£12.8m deficit sparks call for a locum pay cap and reconfiguration of service to address issue

Western Trust bosses suggested locum pay rates should be capped as they reported a projected deficit of £12.8m at a meeting of Derry City and Strabane District Council's Health and Community Committee on Thursday.

Monday, 14th November 2016, 12:54 pm
Updated Wednesday, 16th November 2016, 5:33 pm
Teresa Molloy, Western Health and Social Care Trust Director of Performance and Service Improvement. DER0315MC093

Teresa Molloy, Director of Performance and Service Improvement, and Lesley Mitchell, Director of Finance and Contracting, appeared before the committee to provide an update on the Trust’s Delivery Plan, but revealed they were not yet in a position to detail an approved document as negotiations with the Health and Social Care Board were still ongoing.

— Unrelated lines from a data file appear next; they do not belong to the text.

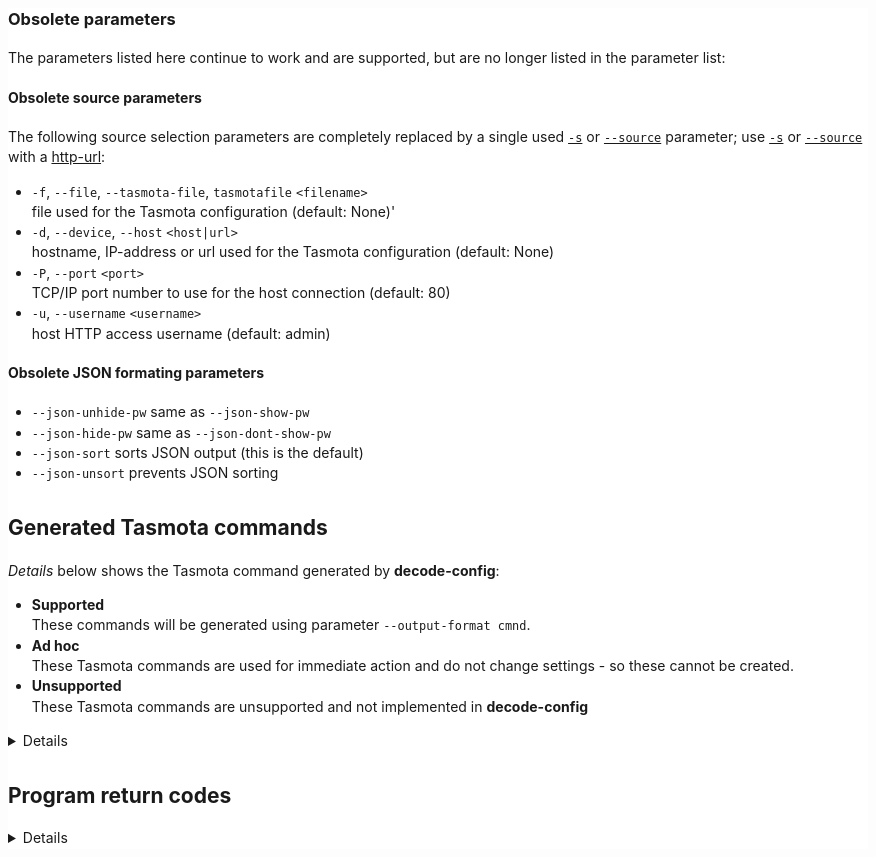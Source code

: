 ### Obsolete parameters

The parameters listed here continue to work and are supported, but are no longer listed in the parameter list:

#### Obsolete source parameters

The following source selection parameters are completely replaced by a single used [`-s`](#--full-help) or [`--source`](#--full-help) parameter; use [`-s`](#--full-help) or [`--source`](#--full-help) with a [http-url](https://en.wikipedia.org/wiki/URL):

* `-f`, `--file`, `--tasmota-file`, `tasmotafile` `<filename>`  
file used for the Tasmota configuration (default: None)'
* `-d`, `--device`, `--host` `<host|url>`  
hostname, IP-address or url used for the Tasmota configuration (default: None)
* `-P`, `--port` `<port>`  
TCP/IP port number to use for the host connection (default: 80)
* `-u`, `--username` `<username>`  
host HTTP access username (default: admin)

#### Obsolete JSON formating parameters

* `--json-unhide-pw` same as `--json-show-pw`
* `--json-hide-pw` same as `--json-dont-show-pw`
* `--json-sort` sorts JSON output (this is the default)
* `--json-unsort` prevents JSON sorting

## Generated Tasmota commands

<i>Details</i> below shows the Tasmota command generated by **decode-config**:

* **Supported**  
These commands will be generated using parameter `--output-format cmnd`.
* **Ad hoc**  
These Tasmota commands are used for immediate action and do not change settings - so these cannot be created.
* **Unsupported**  
These Tasmota commands are unsupported and not implemented in **decode-config**

<details></details>

## Program return codes
<details></details>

The health chiefs confirmed, however, that the increased costs of locums, services for ‘looked after children’ and unscheduled care at A&E, were all contributing to a deficit nearing £13m.

Mrs Mitchell revealed a £16m locum bill was a major contributor with recruitment still intractably difficult across all grades.

A Trust international recruitment drive also yielded only “modest success” in reducing our dependence on locums.

Meanwhile, an increase in the number of ‘looked after children’ - in April 2016 there were 523; it’s now close to 600 - was another significant overhead, with the Trust over-budget by £2.7m, affecting the overall deficit projection.

Sinn Féin Councillor Chris Jackson expressed concern that the straitened finances could lead to a reduction in service.

But Mrs Mitchell responded: “The Minister is very clear that we sustain the service we provide here.”

She noted that a budget deficit of £3.8m was covered last year; that an “authorised deficit” was approved in 2014/15; and that this year: “We envisage a similar solution.”

SDLP Councillor Martin Reilly said the Trust’s dependence on locums was a problem that Chief Executive Elaine Way had consistently raised.

However, he asked if there was frustration that it was an ongoing problem and if there were any fresh proposals to tackle it in light of Dr Rafael Bengoa’s report on the state of the health service across the North.

Mrs Molloy said she hoped Michelle O’Neill’s ‘Health and Wellbeing 2026: Delivering Together’ document, published in the wake of the Bengoa review, would take account of the locum issue.

“We don’t know yet how service reconfiguration will work. It has to be factor in service reconfiguration going forward,” she said.

She added: “An on/off switch would be a cap on locum rates. We’ve argued for this to avoid a market rate situation and various Trust’s bidding against one another.”

Mrs Mitchell confirmed that the Trust has submitted an unbalanced financial plan and will be seeking an authorised deficit that ideally would be covered by surpluses in budgets elsewhere within the health service.

Sinn Féin Councillor Elisha McCallion said: “The reality is we are hugely aware of the issues facing the Trust and the system as a whole. The Minister has said it’s almost at breaking point and we are going to have to deal with that in the long-term.”

She suggested the development of a new medical school at Magee could help resolve the locum issue.

“I’m delighted discussions are well underway with Ulster University about a medical school,” she said.

Councillor McCallion said the difficulties outlined by the Trust officers were unfortunately familiar.

She said: “It’s regrettable you are here telling us bad news but you are not telling us anything we don’t know. We know the challenges. It would be remiss of us not to thank the staff, our nurses and front line staff, who are angels in disguise.”